### RECORDS SUPPLIED
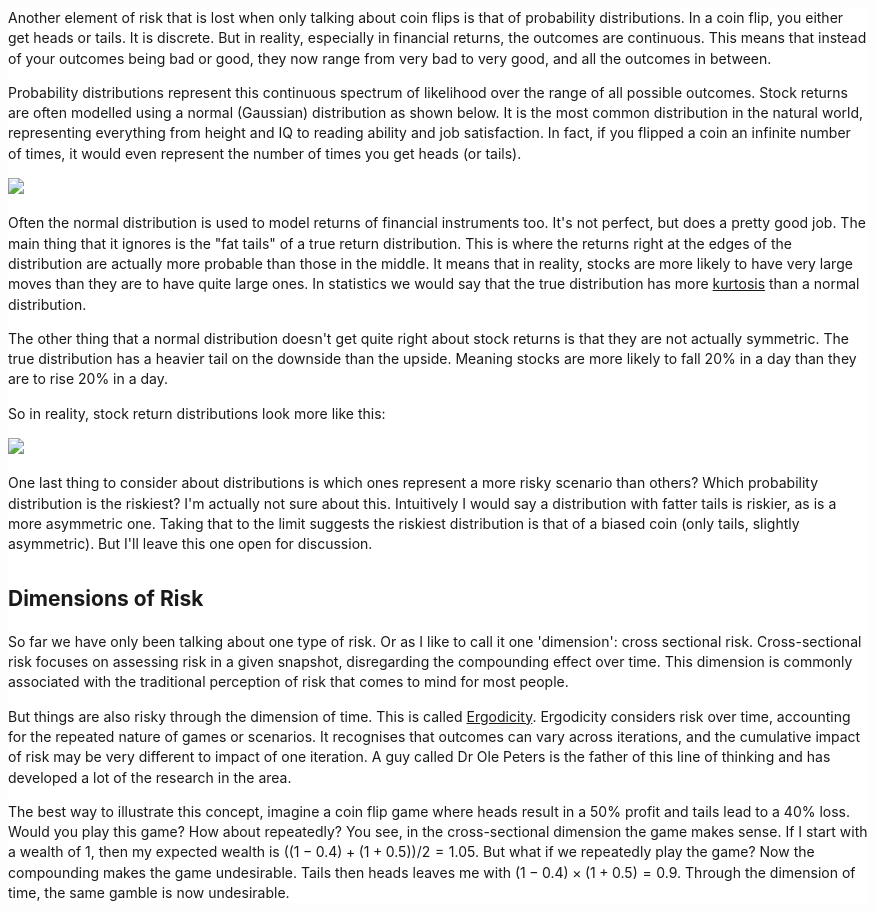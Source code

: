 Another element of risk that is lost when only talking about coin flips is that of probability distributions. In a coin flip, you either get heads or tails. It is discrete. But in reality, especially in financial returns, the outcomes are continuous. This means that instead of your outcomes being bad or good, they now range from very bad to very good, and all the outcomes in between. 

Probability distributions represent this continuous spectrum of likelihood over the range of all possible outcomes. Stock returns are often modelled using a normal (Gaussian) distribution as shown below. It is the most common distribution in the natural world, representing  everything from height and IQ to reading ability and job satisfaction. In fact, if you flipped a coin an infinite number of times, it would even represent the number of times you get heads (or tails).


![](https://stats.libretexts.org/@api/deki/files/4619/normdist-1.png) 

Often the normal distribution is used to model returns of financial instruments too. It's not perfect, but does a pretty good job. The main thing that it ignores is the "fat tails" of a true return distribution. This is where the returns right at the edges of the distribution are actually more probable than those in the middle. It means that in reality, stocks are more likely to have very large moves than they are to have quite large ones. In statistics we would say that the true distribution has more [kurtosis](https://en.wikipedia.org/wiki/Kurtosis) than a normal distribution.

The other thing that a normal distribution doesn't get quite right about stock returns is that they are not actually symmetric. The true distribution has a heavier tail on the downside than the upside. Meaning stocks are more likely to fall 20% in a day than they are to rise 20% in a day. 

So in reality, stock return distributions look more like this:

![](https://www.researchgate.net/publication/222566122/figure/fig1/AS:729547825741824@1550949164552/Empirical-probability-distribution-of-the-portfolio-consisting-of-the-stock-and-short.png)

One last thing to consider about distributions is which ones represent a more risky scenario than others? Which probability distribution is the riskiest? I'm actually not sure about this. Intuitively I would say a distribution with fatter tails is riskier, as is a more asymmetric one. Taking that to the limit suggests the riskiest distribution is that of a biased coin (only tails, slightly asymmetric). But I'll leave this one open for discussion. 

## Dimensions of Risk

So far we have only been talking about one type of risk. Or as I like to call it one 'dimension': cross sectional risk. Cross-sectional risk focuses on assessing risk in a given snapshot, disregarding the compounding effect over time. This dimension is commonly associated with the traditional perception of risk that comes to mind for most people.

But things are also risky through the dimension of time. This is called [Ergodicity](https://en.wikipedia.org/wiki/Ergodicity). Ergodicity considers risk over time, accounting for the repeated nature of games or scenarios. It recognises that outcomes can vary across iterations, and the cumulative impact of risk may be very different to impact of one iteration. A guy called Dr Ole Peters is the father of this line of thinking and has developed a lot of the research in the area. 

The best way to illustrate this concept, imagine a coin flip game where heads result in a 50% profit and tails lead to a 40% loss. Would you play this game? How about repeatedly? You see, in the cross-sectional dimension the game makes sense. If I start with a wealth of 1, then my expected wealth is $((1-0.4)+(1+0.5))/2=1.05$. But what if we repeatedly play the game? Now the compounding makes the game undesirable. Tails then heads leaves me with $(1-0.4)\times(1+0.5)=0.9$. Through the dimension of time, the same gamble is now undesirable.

### ASSIGNMENT
Leave out the pictures and restate, word for word, the lines from the top of the data through the line containing "outcomes in between.", both included.

### ANSWER SPACE
Source code

: Another element of risk that is lost when only talking about coin flips is that of probability distributions. In a coin flip, you either get heads or tails. It is discrete. But in reality, especially in financial returns, the outcomes are continuous. This means that instead of your outcomes being bad or good, they now range from very bad to very good, and all the outcomes in between. 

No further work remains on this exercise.